What’s been amazing with episode three coming out is people coming into my DM’s saying, ‘I wish my teenage self would’ve seen this because I thought that, being gay, I couldn’t be a fan of football. It’s like the two didn’t match.’ That’s so sad. It breaks my heart thinking about that. That’s what you said, you’d be scared to go to a game or like someone will say something. It can be quite toxic, at the end of the day. But, it has been so nice to see messages like that.

Has it mostly been a positive response?

It has been. Course, there’s the odd comment and things like that, but you need to see those comments as well because that is the issue. That is the reason. So, if I have any comments on my pictures, I’ve been leaving the bad ones there because this is why we’re doing this storyline. There’s people that exist who say awful things to me because I’m playing Colin Hughes. I would say that 90% has just been love and support. Also, what’s been great is the Colin Hughes fans from that Grindr line are now like, ‘Yes! We got it right.’ From that moment they thought, ‘Please don’t brush over that.’ The writers are brilliant and the way they’ve approached this storyline has been fantastic, and it gets better. It doesn’t just end with episode six, so you get to see a lot more of Colin.

Ted Lasso has been such an inclusive and hopeful show from the beginning, so it’s quite baffling that people are shocked over this storyline.

If you look at the bare bones of the show, it is a work-based comedy. So, are you telling me that you don’t believe there are gay people in your workplace? I have seen people on Twitter that are a bit shocked like, ‘Here comes Ted Lasso doing a gay storyline.’ No, it’s a reflection of society. What I love is that people are seeing themselves represented in their favourite show. We don’t need to do that for just straight guys, we need to do it for everyone. It would be ridiculous for us to not do this storyline.

What would you say to the trolls online who are criticising the show for being “too woke”?

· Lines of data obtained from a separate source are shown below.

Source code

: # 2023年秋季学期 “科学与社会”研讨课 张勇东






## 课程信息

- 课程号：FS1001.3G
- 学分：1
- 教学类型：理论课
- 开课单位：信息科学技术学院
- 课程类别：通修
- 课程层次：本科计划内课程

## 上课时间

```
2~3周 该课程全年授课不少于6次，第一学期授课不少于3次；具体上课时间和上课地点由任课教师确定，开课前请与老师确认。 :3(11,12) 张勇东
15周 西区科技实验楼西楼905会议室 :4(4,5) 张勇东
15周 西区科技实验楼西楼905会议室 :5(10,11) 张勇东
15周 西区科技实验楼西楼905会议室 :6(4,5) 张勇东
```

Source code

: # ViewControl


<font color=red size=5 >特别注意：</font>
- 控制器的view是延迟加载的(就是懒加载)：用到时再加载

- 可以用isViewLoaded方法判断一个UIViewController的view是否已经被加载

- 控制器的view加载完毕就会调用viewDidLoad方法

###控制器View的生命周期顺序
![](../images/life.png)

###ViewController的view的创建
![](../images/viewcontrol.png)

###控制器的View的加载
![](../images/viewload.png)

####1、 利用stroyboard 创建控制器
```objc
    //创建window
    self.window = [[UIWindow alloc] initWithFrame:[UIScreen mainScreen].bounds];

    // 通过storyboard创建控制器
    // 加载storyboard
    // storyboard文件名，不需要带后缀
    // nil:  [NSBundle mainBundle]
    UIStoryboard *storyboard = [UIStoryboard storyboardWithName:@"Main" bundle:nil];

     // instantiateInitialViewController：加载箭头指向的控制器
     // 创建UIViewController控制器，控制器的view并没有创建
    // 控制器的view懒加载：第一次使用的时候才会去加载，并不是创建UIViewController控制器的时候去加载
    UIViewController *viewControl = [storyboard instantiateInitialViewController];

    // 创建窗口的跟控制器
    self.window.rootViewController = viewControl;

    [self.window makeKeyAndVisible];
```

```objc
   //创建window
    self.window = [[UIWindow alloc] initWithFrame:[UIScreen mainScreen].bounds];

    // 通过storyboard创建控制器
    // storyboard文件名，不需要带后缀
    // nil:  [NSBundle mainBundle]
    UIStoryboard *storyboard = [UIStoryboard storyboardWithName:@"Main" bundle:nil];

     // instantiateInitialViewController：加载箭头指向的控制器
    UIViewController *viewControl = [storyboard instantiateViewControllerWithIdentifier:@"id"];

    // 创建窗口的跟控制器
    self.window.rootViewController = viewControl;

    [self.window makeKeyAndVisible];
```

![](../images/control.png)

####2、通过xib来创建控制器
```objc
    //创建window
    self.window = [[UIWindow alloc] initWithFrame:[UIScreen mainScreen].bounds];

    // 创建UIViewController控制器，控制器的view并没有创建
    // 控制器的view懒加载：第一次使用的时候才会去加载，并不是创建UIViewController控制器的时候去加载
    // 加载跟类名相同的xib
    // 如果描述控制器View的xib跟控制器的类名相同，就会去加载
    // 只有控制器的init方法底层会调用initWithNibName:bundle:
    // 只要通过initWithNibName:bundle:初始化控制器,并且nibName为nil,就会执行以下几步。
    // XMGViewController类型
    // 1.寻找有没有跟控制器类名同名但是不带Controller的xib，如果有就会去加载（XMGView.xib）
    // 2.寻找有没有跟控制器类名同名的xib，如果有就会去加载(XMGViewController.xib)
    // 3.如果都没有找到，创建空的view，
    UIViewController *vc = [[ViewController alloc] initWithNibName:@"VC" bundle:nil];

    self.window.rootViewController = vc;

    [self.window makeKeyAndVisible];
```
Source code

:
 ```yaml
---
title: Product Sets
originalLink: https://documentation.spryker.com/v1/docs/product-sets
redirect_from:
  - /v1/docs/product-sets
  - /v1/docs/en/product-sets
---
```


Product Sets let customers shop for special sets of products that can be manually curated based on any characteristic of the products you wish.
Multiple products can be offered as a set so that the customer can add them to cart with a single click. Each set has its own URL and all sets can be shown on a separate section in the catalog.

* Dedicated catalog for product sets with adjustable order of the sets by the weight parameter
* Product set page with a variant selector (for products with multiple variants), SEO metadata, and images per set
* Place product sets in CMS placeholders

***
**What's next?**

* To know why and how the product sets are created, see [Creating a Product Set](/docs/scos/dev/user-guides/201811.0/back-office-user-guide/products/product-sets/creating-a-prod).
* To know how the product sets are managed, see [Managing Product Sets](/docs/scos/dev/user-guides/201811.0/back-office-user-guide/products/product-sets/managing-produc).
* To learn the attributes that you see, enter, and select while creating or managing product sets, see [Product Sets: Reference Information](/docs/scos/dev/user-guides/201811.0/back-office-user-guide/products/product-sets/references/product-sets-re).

I want them to keep watching so they can learn something. It does confuse me at times because like you said, Ted Lasso has always been that show. It’s always tackled all sorts of issues. And like I said, it’s a utopia of a world we could live in. What’s interesting is that it came out in lockdown and people were open to change because everyone was feeling down. I’m worried now, as we’re going along into season three, that we are starting to see people call Ted Lasso “woke”. It’s always been like that! You were wanting this and yearning for this in lockdown, so what’s changed? Have we gone backwards? So, I want them to keep watching.

The third season of Ted Lasso airs every Wednesday on Apple TV.